Exercise objective –
Once a line is found to contain "would", copy it out of the listing.

** Data to process follows **

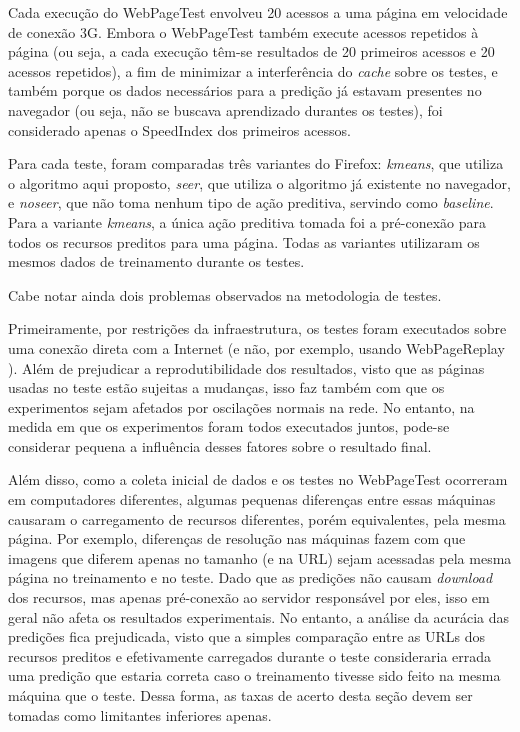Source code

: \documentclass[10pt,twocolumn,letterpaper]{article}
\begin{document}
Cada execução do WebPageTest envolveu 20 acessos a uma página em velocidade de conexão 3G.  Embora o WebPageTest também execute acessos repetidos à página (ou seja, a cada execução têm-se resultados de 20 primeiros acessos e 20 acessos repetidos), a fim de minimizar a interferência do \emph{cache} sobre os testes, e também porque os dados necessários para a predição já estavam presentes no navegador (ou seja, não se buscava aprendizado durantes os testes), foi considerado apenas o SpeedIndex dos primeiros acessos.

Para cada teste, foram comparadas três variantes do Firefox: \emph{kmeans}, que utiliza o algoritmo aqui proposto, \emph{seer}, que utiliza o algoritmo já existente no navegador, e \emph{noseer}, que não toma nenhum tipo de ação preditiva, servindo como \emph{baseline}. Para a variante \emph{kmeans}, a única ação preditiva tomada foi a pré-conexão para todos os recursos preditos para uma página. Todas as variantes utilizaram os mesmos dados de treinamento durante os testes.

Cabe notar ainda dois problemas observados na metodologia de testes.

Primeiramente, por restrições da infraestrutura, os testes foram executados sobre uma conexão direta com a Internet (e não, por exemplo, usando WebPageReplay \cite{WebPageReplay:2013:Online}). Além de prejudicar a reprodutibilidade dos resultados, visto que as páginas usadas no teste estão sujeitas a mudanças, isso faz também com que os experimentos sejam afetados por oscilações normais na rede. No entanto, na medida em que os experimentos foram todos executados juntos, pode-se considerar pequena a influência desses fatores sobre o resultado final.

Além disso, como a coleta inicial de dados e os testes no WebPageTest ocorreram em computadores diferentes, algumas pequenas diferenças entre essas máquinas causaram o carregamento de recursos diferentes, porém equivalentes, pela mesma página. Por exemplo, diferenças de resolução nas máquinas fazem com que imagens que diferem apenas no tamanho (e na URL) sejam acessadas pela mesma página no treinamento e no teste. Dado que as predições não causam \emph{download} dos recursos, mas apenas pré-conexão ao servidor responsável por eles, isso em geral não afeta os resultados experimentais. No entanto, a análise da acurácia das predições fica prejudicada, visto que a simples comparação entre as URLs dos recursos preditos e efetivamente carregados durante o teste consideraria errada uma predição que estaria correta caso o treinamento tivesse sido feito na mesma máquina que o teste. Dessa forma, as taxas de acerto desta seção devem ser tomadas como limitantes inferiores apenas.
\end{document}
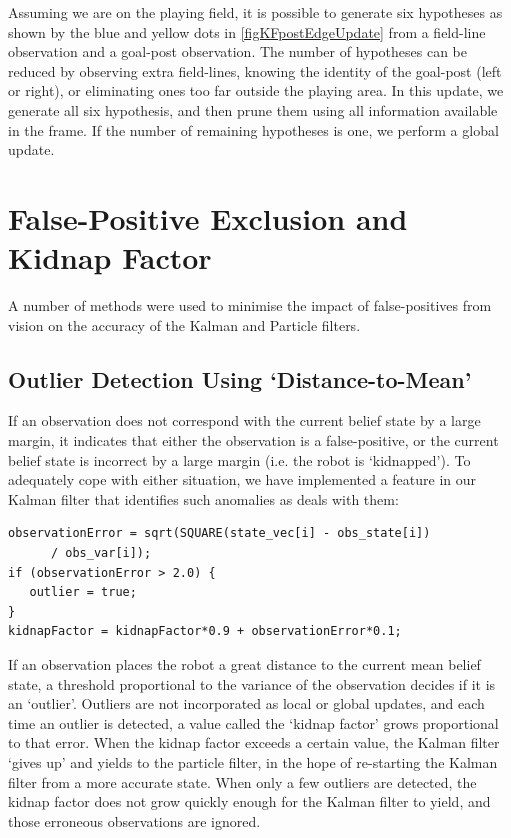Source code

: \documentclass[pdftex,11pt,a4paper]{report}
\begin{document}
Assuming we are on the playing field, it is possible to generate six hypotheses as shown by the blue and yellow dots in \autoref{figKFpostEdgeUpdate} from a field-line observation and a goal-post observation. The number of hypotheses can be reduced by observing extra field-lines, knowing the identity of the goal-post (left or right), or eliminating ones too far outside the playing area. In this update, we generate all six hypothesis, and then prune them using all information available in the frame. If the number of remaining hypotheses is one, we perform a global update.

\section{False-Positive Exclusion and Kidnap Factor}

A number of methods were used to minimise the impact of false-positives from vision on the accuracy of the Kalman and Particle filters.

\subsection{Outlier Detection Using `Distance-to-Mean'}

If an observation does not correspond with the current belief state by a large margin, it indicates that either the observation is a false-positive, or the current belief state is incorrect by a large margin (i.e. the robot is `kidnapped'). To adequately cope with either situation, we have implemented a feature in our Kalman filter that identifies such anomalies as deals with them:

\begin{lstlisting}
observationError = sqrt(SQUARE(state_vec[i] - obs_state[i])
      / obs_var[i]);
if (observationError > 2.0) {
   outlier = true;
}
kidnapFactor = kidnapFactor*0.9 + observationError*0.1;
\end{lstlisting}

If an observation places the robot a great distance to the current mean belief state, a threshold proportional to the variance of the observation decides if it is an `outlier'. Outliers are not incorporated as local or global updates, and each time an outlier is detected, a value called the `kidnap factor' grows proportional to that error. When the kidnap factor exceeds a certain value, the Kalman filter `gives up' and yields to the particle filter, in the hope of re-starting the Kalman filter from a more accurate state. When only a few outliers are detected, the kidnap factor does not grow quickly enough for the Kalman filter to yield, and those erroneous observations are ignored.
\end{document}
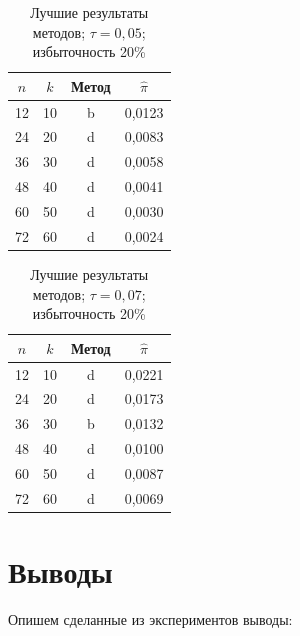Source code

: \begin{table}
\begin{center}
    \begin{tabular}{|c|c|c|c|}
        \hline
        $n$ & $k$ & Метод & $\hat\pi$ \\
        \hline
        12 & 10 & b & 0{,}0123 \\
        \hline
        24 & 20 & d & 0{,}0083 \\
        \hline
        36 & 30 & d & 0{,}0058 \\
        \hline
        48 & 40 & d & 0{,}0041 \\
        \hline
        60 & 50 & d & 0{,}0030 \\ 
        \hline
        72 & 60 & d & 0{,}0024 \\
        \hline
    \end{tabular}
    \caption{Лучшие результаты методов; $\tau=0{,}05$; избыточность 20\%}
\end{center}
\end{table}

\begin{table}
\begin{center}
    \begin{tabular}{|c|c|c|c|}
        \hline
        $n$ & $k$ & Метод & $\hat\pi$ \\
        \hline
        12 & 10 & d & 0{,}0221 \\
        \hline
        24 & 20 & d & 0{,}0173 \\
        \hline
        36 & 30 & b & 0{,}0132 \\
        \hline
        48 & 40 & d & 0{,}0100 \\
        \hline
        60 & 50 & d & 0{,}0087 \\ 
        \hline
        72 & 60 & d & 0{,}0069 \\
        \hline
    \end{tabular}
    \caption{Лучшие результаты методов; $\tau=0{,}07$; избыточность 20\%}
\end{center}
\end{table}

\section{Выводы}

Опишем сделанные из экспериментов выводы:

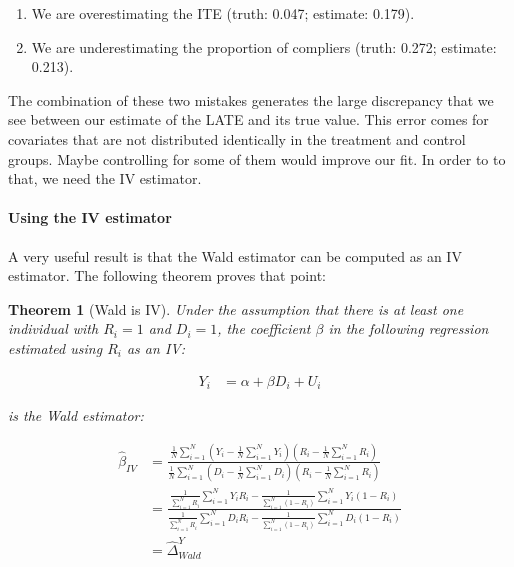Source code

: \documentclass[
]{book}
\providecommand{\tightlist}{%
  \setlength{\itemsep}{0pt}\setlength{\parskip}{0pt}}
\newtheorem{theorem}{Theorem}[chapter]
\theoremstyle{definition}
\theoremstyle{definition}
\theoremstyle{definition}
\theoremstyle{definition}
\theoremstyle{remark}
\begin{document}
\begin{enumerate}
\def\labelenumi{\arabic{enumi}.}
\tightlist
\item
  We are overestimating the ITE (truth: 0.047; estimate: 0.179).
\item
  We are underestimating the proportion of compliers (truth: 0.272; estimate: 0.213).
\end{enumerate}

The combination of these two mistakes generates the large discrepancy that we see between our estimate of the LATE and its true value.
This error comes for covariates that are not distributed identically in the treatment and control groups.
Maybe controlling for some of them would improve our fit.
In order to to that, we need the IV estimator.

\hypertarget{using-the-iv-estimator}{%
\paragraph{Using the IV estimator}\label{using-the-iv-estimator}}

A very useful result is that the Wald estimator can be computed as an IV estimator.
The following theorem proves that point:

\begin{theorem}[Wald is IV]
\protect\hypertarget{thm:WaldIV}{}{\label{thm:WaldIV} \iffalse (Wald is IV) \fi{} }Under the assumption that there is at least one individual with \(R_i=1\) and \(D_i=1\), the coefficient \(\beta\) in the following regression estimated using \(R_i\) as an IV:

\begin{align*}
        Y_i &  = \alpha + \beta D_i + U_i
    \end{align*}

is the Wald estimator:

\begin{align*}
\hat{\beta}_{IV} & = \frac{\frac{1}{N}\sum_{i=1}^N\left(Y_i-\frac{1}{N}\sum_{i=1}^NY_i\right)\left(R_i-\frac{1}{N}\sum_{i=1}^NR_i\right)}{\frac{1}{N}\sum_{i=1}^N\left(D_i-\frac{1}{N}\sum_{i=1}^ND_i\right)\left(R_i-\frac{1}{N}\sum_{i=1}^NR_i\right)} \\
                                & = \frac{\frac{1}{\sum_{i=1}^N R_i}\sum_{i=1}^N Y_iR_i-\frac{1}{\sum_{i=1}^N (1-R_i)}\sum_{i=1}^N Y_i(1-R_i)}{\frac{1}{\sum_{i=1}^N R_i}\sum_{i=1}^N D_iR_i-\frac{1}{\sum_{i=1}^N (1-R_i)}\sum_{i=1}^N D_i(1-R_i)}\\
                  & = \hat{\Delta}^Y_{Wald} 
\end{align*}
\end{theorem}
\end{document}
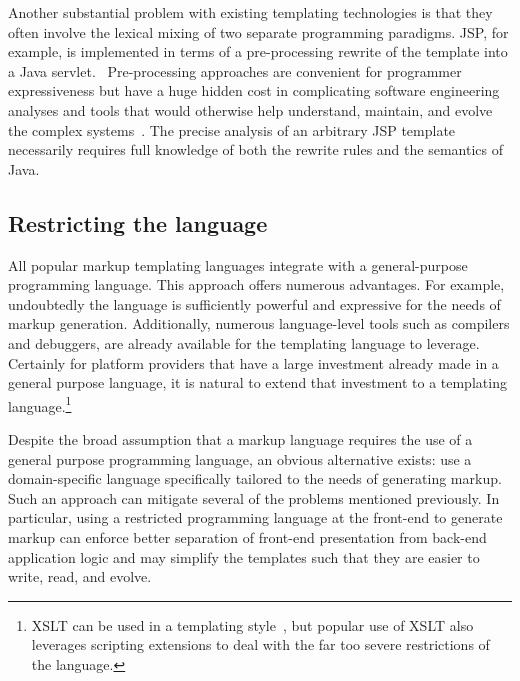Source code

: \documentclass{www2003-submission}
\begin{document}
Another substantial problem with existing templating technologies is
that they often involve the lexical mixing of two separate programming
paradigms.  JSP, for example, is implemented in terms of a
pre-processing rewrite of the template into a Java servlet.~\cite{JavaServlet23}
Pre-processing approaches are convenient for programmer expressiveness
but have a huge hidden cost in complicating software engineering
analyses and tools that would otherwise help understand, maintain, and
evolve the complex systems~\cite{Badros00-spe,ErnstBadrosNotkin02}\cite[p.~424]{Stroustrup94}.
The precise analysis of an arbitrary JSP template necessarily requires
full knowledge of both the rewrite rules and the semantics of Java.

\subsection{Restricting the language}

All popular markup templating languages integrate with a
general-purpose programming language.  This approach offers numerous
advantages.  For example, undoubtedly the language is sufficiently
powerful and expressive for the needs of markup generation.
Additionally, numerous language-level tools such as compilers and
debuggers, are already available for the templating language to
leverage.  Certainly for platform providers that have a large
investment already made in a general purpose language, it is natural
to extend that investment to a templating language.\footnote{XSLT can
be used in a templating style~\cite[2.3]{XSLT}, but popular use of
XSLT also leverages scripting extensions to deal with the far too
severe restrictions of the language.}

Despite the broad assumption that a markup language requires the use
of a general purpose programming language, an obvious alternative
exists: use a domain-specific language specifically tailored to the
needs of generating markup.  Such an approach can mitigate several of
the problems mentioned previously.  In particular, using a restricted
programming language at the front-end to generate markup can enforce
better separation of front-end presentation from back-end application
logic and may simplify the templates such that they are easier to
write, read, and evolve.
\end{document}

** End of Data to process **

Expected answer –
Maybe controlling for some of them would improve our fit.
analyses and tools that would otherwise help understand, maintain, and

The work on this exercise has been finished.